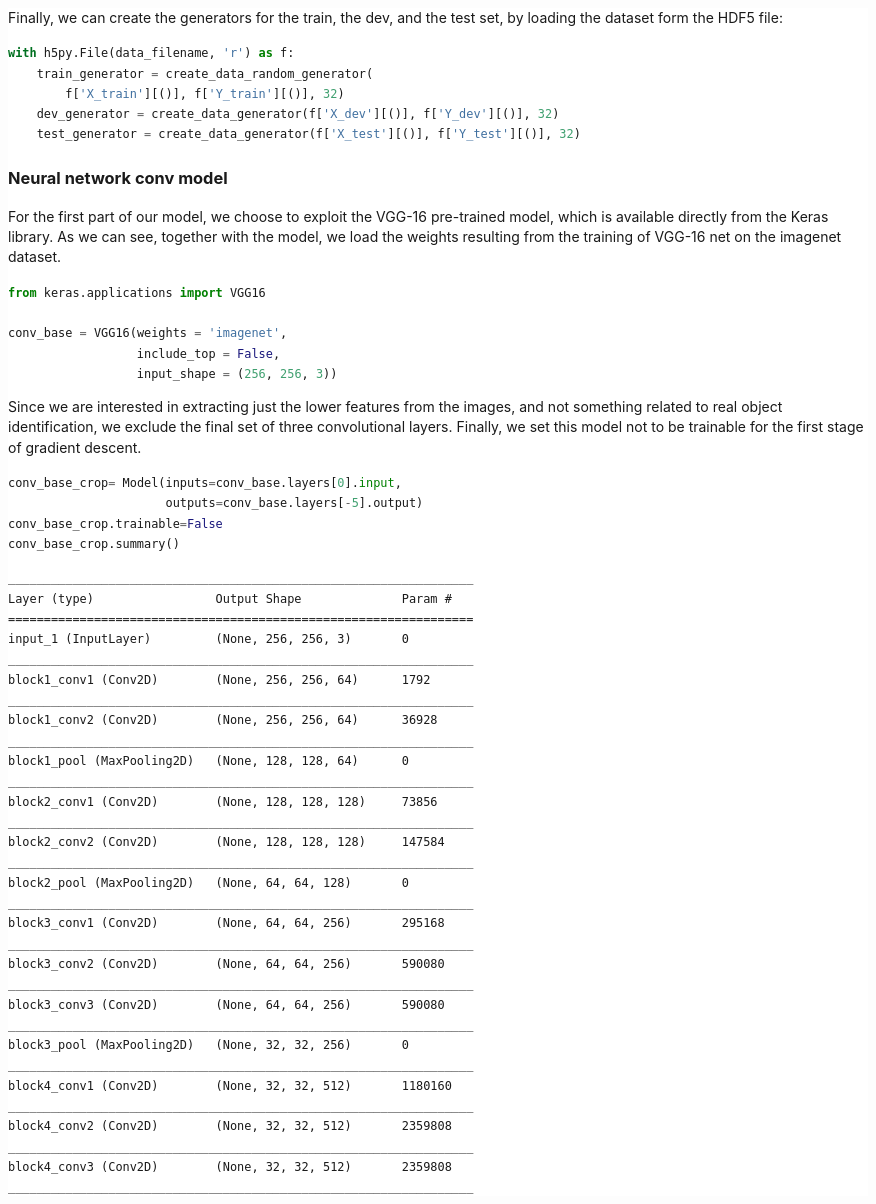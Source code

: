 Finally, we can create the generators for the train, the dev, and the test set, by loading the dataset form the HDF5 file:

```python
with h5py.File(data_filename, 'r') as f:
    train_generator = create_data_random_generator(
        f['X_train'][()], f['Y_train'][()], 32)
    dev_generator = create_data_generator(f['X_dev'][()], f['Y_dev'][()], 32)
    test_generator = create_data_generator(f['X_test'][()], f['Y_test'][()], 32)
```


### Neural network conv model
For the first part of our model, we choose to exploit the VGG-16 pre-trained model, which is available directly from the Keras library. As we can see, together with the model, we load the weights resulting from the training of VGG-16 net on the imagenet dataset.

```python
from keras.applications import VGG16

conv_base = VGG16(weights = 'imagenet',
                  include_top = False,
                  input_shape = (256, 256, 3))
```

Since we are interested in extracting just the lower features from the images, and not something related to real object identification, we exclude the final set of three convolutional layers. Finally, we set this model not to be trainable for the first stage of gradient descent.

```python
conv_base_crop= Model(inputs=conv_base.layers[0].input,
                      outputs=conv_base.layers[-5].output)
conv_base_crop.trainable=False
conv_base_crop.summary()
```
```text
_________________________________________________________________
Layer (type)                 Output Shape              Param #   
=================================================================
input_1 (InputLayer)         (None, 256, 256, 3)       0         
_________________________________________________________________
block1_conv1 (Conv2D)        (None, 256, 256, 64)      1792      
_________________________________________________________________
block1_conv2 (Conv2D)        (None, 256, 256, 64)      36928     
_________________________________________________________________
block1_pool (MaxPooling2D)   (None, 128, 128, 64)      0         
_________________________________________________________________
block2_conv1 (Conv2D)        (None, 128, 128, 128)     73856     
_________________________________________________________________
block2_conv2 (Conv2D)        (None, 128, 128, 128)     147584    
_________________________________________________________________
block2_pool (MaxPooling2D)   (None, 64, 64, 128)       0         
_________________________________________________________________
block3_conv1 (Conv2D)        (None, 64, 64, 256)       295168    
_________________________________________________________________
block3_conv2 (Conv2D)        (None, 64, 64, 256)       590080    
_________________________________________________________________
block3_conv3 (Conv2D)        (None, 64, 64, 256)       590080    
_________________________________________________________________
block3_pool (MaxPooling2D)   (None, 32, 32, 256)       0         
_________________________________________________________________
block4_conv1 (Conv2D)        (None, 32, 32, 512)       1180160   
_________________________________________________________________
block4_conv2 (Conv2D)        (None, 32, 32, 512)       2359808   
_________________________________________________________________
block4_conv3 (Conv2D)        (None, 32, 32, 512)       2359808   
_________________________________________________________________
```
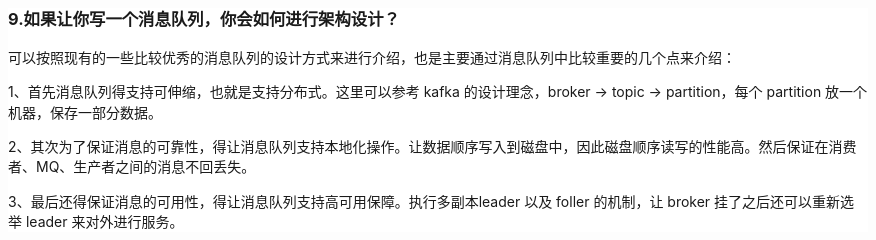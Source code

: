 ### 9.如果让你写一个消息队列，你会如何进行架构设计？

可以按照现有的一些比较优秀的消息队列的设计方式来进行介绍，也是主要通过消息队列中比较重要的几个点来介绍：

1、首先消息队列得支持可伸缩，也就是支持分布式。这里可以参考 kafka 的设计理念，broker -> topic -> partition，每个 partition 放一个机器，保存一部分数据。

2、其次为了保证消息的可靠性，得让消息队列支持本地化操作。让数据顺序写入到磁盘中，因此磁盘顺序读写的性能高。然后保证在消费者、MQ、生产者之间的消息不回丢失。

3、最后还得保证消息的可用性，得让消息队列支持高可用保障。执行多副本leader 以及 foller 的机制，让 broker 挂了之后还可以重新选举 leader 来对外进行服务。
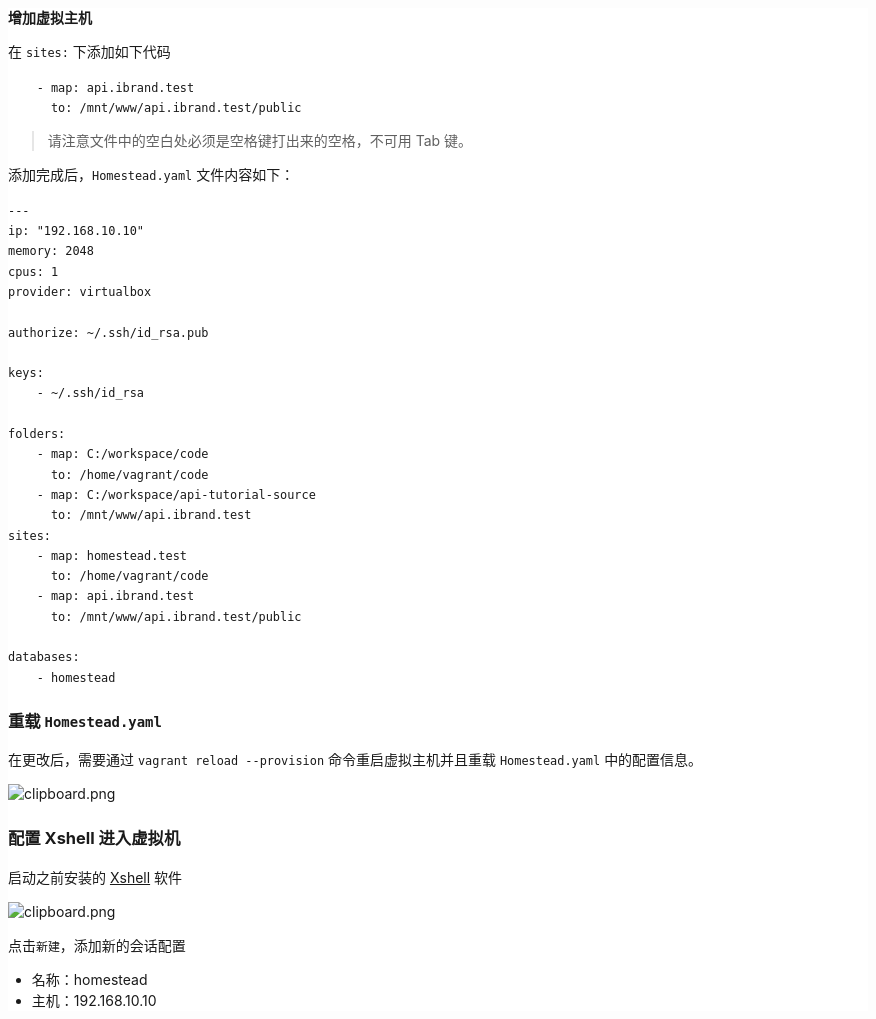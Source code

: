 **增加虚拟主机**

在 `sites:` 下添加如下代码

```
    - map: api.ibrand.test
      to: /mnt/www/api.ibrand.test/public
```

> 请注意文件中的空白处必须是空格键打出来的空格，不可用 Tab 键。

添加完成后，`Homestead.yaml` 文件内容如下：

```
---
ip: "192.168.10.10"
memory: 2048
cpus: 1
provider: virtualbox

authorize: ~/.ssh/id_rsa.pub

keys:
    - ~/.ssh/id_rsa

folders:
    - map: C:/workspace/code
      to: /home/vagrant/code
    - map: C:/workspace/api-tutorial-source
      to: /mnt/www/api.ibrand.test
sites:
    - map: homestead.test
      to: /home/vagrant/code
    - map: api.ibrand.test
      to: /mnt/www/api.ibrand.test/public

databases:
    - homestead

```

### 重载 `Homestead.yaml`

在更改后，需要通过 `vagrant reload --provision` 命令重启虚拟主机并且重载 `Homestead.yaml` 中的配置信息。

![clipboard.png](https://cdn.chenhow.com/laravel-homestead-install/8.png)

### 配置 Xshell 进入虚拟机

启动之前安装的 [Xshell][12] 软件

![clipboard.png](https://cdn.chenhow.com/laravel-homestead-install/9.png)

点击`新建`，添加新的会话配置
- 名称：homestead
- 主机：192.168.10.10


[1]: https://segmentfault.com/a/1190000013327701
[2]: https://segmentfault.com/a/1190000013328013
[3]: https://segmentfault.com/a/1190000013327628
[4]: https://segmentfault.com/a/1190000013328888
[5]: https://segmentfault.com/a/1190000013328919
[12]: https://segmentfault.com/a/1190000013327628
--
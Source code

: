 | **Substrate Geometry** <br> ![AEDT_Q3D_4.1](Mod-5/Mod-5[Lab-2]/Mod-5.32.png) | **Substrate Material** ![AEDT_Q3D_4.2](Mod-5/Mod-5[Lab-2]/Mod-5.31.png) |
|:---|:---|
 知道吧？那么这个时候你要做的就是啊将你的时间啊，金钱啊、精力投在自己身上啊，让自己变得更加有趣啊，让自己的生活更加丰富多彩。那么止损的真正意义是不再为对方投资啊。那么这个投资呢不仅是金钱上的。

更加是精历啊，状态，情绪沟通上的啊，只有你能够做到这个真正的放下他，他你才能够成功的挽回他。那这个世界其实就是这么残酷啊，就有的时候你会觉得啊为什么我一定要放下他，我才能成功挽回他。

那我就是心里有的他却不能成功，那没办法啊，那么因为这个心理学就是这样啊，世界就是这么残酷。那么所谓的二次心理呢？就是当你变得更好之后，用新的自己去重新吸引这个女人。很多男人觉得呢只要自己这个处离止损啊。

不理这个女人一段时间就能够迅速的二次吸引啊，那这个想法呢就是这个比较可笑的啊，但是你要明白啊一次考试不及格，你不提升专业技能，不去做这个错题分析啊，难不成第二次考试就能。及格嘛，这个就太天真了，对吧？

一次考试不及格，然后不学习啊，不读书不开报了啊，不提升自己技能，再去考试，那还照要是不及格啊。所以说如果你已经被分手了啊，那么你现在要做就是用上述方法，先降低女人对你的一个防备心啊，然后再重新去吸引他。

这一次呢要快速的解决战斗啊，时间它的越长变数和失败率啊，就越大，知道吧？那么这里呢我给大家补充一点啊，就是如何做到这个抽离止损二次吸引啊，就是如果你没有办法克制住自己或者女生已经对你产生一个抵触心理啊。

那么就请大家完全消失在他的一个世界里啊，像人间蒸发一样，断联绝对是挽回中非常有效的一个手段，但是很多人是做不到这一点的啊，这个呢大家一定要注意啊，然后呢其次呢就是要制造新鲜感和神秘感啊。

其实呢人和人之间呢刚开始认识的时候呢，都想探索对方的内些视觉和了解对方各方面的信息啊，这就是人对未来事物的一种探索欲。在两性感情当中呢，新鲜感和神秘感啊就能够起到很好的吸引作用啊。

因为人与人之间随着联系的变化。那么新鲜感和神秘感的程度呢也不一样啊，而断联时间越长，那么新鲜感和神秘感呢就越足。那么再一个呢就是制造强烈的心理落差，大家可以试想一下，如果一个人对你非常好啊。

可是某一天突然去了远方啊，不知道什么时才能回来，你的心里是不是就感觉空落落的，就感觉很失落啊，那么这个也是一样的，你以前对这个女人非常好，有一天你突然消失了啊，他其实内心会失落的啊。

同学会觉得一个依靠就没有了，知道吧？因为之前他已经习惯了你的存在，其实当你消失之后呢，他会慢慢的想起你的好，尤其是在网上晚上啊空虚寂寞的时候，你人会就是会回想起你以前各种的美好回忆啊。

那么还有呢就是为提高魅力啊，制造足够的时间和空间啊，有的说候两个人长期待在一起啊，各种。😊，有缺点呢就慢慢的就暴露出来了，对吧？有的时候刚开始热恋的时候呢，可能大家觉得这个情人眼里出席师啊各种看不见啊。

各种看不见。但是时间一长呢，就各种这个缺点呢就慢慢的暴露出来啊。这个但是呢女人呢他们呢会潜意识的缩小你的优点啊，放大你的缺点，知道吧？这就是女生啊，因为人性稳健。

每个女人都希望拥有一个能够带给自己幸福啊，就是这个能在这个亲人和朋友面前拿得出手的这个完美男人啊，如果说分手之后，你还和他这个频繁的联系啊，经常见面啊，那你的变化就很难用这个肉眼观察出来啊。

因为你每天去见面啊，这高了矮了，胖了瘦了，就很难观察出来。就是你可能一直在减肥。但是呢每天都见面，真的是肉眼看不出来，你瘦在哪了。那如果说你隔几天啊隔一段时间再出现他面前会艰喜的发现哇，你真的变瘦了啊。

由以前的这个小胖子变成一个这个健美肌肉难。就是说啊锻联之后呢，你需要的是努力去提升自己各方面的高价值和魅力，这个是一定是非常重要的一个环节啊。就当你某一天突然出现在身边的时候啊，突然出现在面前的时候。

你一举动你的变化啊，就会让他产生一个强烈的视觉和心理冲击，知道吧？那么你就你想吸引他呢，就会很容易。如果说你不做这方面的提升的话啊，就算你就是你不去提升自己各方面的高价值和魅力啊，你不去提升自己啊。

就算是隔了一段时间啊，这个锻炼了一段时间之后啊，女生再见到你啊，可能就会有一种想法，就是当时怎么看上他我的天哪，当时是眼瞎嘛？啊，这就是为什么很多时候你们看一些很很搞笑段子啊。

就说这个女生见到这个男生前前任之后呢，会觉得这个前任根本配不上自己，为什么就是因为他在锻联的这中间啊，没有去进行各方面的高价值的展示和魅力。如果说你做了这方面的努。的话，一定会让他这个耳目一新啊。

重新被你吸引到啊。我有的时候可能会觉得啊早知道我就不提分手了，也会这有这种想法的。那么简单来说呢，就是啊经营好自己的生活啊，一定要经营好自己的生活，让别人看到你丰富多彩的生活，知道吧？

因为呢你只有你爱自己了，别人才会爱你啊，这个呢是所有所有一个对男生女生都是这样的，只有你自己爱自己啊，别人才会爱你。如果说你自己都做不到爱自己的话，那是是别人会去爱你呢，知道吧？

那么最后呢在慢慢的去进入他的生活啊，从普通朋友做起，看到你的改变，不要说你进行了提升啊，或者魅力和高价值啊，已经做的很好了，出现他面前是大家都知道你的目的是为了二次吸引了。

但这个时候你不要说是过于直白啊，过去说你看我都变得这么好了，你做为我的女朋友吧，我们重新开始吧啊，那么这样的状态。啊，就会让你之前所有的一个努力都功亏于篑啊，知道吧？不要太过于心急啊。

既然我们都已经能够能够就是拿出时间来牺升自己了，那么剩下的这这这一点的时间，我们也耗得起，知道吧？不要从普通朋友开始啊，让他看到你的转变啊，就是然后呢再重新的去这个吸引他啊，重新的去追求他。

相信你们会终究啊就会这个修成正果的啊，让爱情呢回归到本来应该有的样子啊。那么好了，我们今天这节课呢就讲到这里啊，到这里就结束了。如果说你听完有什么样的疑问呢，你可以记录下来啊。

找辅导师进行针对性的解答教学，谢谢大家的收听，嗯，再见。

EXERCISE REQUIREMENTS —
Wherever the string "chenhow" appears in a line of the records above, copy that line.

SOLVED EXERCISE —
![clipboard.png](https://cdn.chenhow.com/laravel-homestead-install/8.png)
![clipboard.png](https://cdn.chenhow.com/laravel-homestead-install/9.png)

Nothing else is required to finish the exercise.